> [Exercise aim] Write every entry out again, unchanged.

> [Dataset excerpts]
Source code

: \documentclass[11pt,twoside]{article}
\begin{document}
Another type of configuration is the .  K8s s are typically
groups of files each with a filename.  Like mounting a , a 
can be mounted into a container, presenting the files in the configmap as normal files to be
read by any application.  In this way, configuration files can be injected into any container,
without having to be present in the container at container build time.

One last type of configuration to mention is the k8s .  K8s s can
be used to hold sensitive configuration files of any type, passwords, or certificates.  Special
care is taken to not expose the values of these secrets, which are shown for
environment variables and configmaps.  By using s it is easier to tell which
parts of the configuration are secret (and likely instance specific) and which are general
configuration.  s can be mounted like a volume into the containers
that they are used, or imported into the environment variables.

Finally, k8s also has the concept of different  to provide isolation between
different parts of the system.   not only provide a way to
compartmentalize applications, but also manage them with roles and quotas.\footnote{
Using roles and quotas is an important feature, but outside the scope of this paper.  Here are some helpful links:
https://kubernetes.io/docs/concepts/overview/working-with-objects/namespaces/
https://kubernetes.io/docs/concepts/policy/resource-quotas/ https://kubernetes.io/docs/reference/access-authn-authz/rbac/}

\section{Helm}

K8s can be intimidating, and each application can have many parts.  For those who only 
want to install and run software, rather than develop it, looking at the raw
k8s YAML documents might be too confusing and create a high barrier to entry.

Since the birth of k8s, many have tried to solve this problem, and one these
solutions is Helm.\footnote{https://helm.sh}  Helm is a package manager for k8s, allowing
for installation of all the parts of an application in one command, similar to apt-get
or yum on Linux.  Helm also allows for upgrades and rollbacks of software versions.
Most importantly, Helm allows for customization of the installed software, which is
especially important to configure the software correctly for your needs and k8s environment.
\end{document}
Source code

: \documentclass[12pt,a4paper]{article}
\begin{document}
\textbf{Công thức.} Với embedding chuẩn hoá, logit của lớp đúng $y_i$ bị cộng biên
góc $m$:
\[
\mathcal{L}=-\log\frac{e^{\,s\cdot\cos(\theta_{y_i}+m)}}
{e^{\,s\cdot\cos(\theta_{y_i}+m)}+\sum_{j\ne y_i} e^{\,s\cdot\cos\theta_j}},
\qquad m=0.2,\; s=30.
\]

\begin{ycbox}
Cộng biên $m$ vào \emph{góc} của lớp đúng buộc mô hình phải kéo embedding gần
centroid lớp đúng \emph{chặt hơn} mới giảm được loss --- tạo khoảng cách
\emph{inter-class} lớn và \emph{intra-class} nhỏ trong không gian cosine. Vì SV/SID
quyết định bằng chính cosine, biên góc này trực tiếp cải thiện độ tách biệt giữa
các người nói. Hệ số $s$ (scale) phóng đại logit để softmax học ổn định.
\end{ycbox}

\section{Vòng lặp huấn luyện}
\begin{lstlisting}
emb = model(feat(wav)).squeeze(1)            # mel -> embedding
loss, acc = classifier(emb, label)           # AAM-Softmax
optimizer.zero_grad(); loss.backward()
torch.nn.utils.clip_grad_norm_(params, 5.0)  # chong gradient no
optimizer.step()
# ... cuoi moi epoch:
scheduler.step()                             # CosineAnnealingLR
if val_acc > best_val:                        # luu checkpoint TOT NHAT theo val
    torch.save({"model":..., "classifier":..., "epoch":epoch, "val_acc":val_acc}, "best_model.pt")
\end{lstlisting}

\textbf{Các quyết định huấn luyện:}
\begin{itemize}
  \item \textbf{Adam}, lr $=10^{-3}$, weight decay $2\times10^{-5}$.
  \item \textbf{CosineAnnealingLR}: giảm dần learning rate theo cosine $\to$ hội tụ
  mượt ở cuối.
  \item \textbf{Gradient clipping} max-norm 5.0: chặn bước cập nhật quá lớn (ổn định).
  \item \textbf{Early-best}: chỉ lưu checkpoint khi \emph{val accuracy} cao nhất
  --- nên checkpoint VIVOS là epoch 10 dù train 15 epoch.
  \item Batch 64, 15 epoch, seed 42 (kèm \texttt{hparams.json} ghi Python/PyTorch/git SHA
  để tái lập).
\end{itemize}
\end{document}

> [Your solution]
Source code

: \documentclass[11pt,twoside]{article}
\begin{document}
Another type of configuration is the .  K8s s are typically
groups of files each with a filename.  Like mounting a , a 
can be mounted into a container, presenting the files in the configmap as normal files to be
read by any application.  In this way, configuration files can be injected into any container,
without having to be present in the container at container build time.

One last type of configuration to mention is the k8s .  K8s s can
be used to hold sensitive configuration files of any type, passwords, or certificates.  Special
care is taken to not expose the values of these secrets, which are shown for
environment variables and configmaps.  By using s it is easier to tell which
parts of the configuration are secret (and likely instance specific) and which are general
configuration.  s can be mounted like a volume into the containers
that they are used, or imported into the environment variables.

Finally, k8s also has the concept of different  to provide isolation between
different parts of the system.   not only provide a way to
compartmentalize applications, but also manage them with roles and quotas.\footnote{
Using roles and quotas is an important feature, but outside the scope of this paper.  Here are some helpful links:
https://kubernetes.io/docs/concepts/overview/working-with-objects/namespaces/
https://kubernetes.io/docs/concepts/policy/resource-quotas/ https://kubernetes.io/docs/reference/access-authn-authz/rbac/}

\section{Helm}

K8s can be intimidating, and each application can have many parts.  For those who only 
want to install and run software, rather than develop it, looking at the raw
k8s YAML documents might be too confusing and create a high barrier to entry.

Since the birth of k8s, many have tried to solve this problem, and one these
solutions is Helm.\footnote{https://helm.sh}  Helm is a package manager for k8s, allowing
for installation of all the parts of an application in one command, similar to apt-get
or yum on Linux.  Helm also allows for upgrades and rollbacks of software versions.
Most importantly, Helm allows for customization of the installed software, which is
especially important to configure the software correctly for your needs and k8s environment.
\end{document}
Source code

: \documentclass[12pt,a4paper]{article}
\begin{document}
\textbf{Công thức.} Với embedding chuẩn hoá, logit của lớp đúng $y_i$ bị cộng biên
góc $m$:
\[
\mathcal{L}=-\log\frac{e^{\,s\cdot\cos(\theta_{y_i}+m)}}
{e^{\,s\cdot\cos(\theta_{y_i}+m)}+\sum_{j\ne y_i} e^{\,s\cdot\cos\theta_j}},
\qquad m=0.2,\; s=30.
\]

\begin{ycbox}
Cộng biên $m$ vào \emph{góc} của lớp đúng buộc mô hình phải kéo embedding gần
centroid lớp đúng \emph{chặt hơn} mới giảm được loss --- tạo khoảng cách
\emph{inter-class} lớn và \emph{intra-class} nhỏ trong không gian cosine. Vì SV/SID
quyết định bằng chính cosine, biên góc này trực tiếp cải thiện độ tách biệt giữa
các người nói. Hệ số $s$ (scale) phóng đại logit để softmax học ổn định.
\end{ycbox}

\section{Vòng lặp huấn luyện}
\begin{lstlisting}
emb = model(feat(wav)).squeeze(1)            # mel -> embedding
loss, acc = classifier(emb, label)           # AAM-Softmax
optimizer.zero_grad(); loss.backward()
torch.nn.utils.clip_grad_norm_(params, 5.0)  # chong gradient no
optimizer.step()
# ... cuoi moi epoch:
scheduler.step()                             # CosineAnnealingLR
if val_acc > best_val:                        # luu checkpoint TOT NHAT theo val
    torch.save({"model":..., "classifier":..., "epoch":epoch, "val_acc":val_acc}, "best_model.pt")
\end{lstlisting}

\textbf{Các quyết định huấn luyện:}
\begin{itemize}
  \item \textbf{Adam}, lr $=10^{-3}$, weight decay $2\times10^{-5}$.
  \item \textbf{CosineAnnealingLR}: giảm dần learning rate theo cosine $\to$ hội tụ
  mượt ở cuối.
  \item \textbf{Gradient clipping} max-norm 5.0: chặn bước cập nhật quá lớn (ổn định).
  \item \textbf{Early-best}: chỉ lưu checkpoint khi \emph{val accuracy} cao nhất
  --- nên checkpoint VIVOS là epoch 10 dù train 15 epoch.
  \item Batch 64, 15 epoch, seed 42 (kèm \texttt{hparams.json} ghi Python/PyTorch/git SHA
  để tái lập).
\end{itemize}
\end{document}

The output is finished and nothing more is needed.